## WHAT TO WORK ON:
Among the entries below, find the lines holding "fluxo" and copy them.

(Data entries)
....
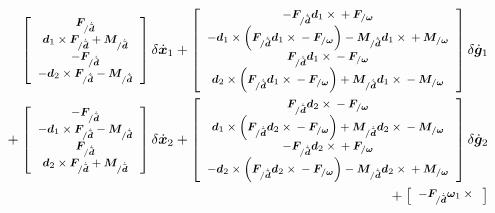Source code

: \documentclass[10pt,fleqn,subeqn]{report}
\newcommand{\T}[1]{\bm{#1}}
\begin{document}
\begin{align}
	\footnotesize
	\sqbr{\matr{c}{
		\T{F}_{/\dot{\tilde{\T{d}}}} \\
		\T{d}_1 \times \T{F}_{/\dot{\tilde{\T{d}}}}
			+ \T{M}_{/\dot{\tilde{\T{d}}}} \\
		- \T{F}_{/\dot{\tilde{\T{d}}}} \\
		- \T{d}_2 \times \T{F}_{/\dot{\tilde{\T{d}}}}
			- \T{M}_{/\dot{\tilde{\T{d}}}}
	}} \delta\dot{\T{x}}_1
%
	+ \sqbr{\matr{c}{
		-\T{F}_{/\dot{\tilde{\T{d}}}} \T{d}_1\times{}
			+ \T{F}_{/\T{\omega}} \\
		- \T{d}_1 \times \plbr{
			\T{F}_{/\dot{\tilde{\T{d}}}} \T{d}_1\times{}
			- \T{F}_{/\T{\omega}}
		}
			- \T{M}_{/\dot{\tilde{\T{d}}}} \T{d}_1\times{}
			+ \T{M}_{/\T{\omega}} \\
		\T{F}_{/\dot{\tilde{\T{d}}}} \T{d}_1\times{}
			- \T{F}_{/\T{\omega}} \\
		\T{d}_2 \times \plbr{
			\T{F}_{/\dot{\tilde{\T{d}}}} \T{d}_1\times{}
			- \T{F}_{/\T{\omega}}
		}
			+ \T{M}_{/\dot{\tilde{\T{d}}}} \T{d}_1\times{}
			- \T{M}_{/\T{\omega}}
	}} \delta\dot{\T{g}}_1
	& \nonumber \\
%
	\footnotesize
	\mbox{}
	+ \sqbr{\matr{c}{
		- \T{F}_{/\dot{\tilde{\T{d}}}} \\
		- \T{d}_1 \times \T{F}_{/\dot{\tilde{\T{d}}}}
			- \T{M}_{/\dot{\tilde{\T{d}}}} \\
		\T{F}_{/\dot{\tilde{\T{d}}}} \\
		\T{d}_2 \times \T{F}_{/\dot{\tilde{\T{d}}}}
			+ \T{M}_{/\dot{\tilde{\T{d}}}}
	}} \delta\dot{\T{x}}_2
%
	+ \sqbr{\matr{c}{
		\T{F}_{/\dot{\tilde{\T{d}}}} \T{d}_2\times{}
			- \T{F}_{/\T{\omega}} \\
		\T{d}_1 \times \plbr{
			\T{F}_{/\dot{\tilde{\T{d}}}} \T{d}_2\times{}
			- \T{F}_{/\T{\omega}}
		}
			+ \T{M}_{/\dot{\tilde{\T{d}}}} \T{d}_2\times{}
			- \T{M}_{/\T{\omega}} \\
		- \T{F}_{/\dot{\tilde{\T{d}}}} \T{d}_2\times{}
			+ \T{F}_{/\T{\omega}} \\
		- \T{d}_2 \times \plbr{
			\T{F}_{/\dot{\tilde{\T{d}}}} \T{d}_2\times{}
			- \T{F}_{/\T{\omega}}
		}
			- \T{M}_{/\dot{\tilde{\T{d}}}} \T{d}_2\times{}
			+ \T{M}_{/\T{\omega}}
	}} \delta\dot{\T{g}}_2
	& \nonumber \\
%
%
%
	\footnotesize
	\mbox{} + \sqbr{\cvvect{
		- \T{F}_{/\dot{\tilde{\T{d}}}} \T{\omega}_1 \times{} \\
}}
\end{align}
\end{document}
....
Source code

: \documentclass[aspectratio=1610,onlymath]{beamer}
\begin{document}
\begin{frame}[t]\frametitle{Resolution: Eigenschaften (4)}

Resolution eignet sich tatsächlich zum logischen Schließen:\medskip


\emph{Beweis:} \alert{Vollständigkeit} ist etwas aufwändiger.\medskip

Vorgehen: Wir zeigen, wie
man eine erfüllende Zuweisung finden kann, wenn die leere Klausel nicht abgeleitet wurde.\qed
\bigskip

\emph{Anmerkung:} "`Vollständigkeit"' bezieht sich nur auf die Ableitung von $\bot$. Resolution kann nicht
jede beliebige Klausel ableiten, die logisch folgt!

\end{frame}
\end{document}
....
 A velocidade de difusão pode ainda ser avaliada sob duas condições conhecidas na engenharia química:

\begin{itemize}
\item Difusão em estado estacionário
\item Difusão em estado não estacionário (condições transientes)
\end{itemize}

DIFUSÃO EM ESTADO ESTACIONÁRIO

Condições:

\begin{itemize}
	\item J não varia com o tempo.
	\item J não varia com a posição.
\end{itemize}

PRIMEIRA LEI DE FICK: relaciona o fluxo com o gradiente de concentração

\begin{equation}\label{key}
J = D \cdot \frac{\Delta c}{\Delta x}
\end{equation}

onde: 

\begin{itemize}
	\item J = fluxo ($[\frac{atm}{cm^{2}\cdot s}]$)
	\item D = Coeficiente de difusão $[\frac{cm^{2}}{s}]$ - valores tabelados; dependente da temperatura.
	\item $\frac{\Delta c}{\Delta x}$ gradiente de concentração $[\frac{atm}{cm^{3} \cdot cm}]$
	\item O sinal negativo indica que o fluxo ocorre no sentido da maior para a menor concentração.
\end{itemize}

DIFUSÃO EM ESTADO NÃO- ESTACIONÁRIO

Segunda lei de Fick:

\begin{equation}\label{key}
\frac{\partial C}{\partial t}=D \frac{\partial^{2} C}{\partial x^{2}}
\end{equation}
....
## ANSWER:
PRIMEIRA LEI DE FICK: relaciona o fluxo com o gradiente de concentração
	\item J = fluxo ($[\frac{atm}{cm^{2}\cdot s}]$)
	\item O sinal negativo indica que o fluxo ocorre no sentido da maior para a menor concentração.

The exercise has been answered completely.